YOUR OBJECTIVE
From the material below, copy out each line with the word "proprietà" in it.

SUPPLIED INFORMATION
•••

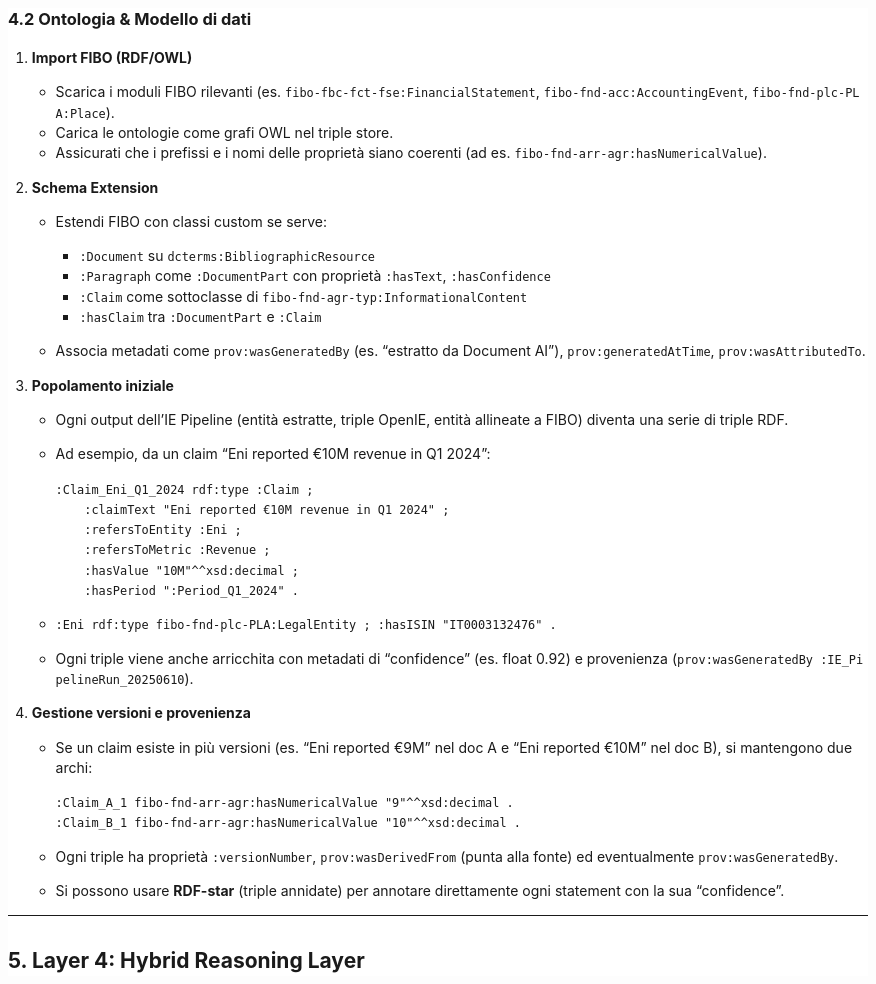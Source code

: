 ### 4.2 Ontologia & Modello di dati

1. **Import FIBO (RDF/OWL)**

   * Scarica i moduli FIBO rilevanti (es. `fibo-fbc-fct-fse:FinancialStatement`, `fibo-fnd-acc:AccountingEvent`, `fibo-fnd-plc-PLA:Place`).
   * Carica le ontologie come grafi OWL nel triple store.
   * Assicurati che i prefissi e i nomi delle proprietà siano coerenti (ad es. `fibo-fnd-arr-agr:hasNumericalValue`).

2. **Schema Extension**

   * Estendi FIBO con classi custom se serve:

     * `:Document` su `dcterms:BibliographicResource`
     * `:Paragraph` come `:DocumentPart` con proprietà `:hasText`, `:hasConfidence`
     * `:Claim` come sottoclasse di `fibo-fnd-agr-typ:InformationalContent`
     * `:hasClaim` tra `:DocumentPart` e `:Claim`
   * Associa metadati come `prov:wasGeneratedBy` (es. “estratto da Document AI”), `prov:generatedAtTime`, `prov:wasAttributedTo`.

3. **Popolamento iniziale**

   * Ogni output dell’IE Pipeline (entità estratte, triple OpenIE, entità allineate a FIBO) diventa una serie di triple RDF.
   * Ad esempio, da un claim “Eni reported €10M revenue in Q1 2024”:

     ```
     :Claim_Eni_Q1_2024 rdf:type :Claim ;
         :claimText "Eni reported €10M revenue in Q1 2024" ;
         :refersToEntity :Eni ;
         :refersToMetric :Revenue ;
         :hasValue "10M"^^xsd:decimal ;
         :hasPeriod ":Period_Q1_2024" .
     ```
   * `:Eni rdf:type fibo-fnd-plc-PLA:LegalEntity ; :hasISIN "IT0003132476" .`
   * Ogni triple viene anche arricchita con metadati di “confidence” (es. float 0.92) e provenienza (`prov:wasGeneratedBy :IE_PipelineRun_20250610`).

4. **Gestione versioni e provenienza**

   * Se un claim esiste in più versioni (es. “Eni reported €9M” nel doc A e “Eni reported €10M” nel doc B), si mantengono due archi:

     ```
     :Claim_A_1 fibo-fnd-arr-agr:hasNumericalValue "9"^^xsd:decimal .
     :Claim_B_1 fibo-fnd-arr-agr:hasNumericalValue "10"^^xsd:decimal .
     ```
   * Ogni triple ha proprietà `:versionNumber`, `prov:wasDerivedFrom` (punta alla fonte) ed eventualmente `prov:wasGeneratedBy`.
   * Si possono usare **RDF-star** (triple annidate) per annotare direttamente ogni statement con la sua “confidence”.

---

## 5. Layer 4: Hybrid Reasoning Layer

•••

YOUR RESPONSE
   * Assicurati che i prefissi e i nomi delle proprietà siano coerenti (ad es. `fibo-fnd-arr-agr:hasNumericalValue`).
     * `:Paragraph` come `:DocumentPart` con proprietà `:hasText`, `:hasConfidence`
   * Ogni triple ha proprietà `:versionNumber`, `prov:wasDerivedFrom` (punta alla fonte) ed eventualmente `prov:wasGeneratedBy`.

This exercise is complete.